Saved entries
══════════

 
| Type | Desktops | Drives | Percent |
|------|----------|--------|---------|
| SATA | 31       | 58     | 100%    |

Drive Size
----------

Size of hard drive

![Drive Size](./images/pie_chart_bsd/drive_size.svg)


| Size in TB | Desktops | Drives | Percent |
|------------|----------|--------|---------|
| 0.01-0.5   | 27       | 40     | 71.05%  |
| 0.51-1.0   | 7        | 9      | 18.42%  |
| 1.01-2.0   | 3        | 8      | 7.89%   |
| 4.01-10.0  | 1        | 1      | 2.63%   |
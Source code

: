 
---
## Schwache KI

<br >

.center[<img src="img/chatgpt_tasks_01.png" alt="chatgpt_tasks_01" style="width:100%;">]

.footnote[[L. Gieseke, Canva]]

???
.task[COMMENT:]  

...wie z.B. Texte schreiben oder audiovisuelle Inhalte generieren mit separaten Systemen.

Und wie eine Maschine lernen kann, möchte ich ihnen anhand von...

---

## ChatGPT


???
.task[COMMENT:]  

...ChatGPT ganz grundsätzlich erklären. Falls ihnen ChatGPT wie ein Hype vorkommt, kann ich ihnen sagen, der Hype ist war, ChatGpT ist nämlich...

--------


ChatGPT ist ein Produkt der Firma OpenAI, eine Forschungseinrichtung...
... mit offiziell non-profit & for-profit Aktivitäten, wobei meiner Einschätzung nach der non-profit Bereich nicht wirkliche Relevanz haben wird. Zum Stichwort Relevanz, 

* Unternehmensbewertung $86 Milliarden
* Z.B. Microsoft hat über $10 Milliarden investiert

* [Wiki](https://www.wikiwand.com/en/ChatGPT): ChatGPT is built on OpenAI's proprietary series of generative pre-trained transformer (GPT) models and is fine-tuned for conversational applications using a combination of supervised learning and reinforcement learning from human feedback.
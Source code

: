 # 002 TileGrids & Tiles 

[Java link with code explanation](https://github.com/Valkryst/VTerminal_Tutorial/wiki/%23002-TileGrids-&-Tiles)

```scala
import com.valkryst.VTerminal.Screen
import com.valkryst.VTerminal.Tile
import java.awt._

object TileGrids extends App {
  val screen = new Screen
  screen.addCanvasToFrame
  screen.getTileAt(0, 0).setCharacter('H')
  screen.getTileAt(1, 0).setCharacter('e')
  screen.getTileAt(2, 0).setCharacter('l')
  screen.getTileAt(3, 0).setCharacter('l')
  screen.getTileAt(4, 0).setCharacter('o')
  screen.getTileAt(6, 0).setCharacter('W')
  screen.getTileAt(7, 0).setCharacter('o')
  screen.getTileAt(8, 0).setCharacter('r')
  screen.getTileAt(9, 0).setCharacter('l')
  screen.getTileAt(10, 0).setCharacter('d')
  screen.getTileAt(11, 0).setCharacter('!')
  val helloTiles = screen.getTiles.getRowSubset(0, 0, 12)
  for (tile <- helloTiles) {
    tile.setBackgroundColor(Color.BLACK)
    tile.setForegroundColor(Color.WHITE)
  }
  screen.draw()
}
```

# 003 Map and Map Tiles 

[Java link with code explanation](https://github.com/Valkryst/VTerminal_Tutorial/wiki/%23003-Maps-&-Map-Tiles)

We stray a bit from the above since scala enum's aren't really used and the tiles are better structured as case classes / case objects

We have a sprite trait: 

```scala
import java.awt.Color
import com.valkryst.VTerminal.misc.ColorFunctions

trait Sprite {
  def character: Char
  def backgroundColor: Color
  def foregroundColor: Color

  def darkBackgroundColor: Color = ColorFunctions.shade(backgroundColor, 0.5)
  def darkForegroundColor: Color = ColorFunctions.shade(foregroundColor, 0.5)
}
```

══════════

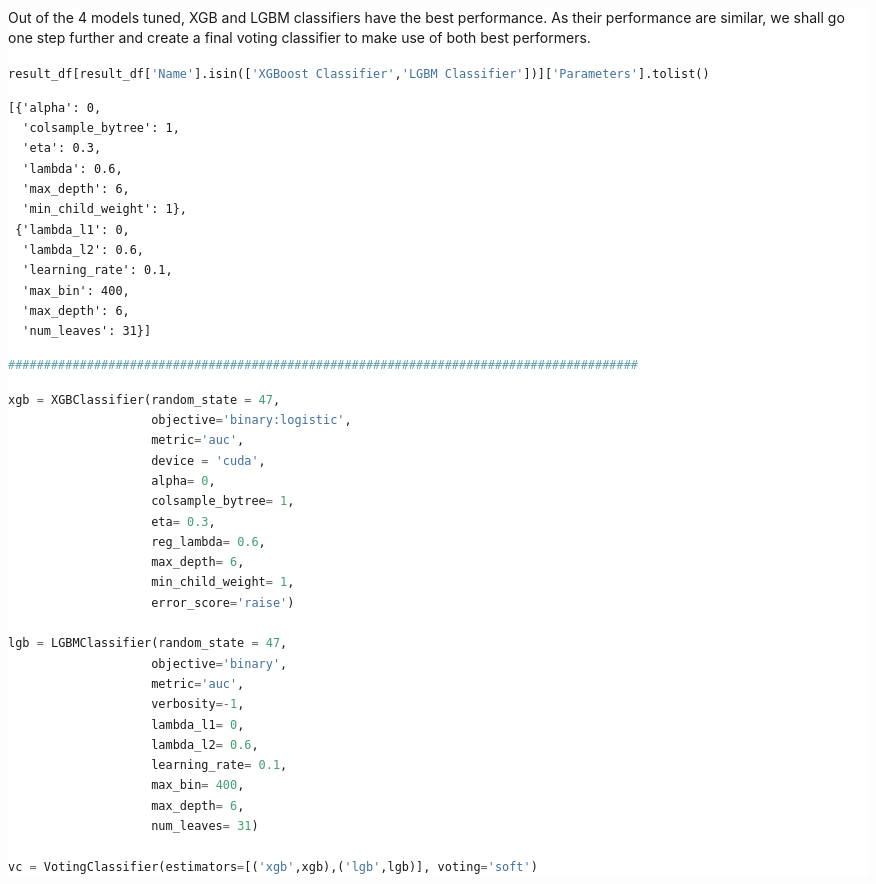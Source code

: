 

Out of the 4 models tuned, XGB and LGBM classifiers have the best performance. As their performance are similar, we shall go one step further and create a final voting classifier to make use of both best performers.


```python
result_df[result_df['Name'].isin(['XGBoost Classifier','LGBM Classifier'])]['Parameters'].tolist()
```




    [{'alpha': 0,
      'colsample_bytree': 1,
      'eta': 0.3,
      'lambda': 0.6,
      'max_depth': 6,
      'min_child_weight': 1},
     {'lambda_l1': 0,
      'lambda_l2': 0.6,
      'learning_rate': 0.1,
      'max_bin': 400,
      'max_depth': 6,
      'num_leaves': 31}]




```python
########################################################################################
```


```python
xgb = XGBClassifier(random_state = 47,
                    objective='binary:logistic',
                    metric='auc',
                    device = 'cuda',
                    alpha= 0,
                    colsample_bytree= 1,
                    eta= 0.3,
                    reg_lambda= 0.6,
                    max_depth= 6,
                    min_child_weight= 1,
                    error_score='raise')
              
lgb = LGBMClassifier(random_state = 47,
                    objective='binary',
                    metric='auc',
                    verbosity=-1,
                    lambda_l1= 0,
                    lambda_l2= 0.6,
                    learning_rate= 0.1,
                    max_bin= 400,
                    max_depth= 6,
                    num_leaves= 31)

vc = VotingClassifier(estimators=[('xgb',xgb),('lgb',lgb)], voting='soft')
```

══════════

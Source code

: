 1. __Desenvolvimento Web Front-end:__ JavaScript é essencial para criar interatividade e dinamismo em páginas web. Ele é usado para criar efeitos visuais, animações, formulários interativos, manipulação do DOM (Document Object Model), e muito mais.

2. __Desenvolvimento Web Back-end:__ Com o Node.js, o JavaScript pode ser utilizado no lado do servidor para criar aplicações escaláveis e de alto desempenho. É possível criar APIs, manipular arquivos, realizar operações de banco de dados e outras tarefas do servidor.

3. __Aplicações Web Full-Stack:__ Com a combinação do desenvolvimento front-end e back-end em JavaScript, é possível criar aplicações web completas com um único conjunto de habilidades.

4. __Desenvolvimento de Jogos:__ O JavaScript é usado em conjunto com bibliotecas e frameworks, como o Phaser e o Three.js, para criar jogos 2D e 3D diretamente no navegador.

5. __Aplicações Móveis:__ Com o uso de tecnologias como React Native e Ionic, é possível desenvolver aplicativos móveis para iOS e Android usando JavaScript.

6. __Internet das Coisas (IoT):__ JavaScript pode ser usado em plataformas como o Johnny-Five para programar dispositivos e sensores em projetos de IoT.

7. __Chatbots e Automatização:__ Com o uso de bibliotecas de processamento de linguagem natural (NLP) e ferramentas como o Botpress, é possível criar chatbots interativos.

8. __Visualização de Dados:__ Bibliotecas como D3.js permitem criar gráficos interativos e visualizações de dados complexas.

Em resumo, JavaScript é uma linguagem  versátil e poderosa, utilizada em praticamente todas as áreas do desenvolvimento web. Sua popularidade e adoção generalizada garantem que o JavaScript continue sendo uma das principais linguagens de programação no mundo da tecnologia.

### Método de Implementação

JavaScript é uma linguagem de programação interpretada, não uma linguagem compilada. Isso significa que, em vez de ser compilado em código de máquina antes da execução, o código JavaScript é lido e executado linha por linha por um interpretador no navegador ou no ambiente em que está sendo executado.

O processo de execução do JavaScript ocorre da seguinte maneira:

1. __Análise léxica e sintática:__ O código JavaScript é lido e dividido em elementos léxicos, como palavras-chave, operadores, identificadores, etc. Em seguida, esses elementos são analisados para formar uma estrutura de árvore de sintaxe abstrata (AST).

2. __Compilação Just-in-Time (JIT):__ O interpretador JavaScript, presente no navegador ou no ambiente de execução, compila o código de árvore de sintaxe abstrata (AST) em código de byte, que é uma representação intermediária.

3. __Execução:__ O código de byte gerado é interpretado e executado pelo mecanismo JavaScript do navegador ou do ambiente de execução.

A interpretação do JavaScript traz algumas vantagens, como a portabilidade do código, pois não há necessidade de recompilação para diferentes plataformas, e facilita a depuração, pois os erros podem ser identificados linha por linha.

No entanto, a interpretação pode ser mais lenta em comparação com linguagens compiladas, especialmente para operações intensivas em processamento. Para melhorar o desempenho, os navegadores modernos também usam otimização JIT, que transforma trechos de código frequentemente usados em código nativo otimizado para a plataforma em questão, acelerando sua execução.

══════════

WORK ORDER: Output the lines above exactly, but only those between the line holding "2. __Compilação Just-in-Time" and the line holding "No entanto, a", inclusive.

SOLUTION:
2. __Compilação Just-in-Time (JIT):__ O interpretador JavaScript, presente no navegador ou no ambiente de execução, compila o código de árvore de sintaxe abstrata (AST) em código de byte, que é uma representação intermediária.

3. __Execução:__ O código de byte gerado é interpretado e executado pelo mecanismo JavaScript do navegador ou do ambiente de execução.

A interpretação do JavaScript traz algumas vantagens, como a portabilidade do código, pois não há necessidade de recompilação para diferentes plataformas, e facilita a depuração, pois os erros podem ser identificados linha por linha.

No entanto, a interpretação pode ser mais lenta em comparação com linguagens compiladas, especialmente para operações intensivas em processamento. Para melhorar o desempenho, os navegadores modernos também usam otimização JIT, que transforma trechos de código frequentemente usados em código nativo otimizado para a plataforma em questão, acelerando sua execução.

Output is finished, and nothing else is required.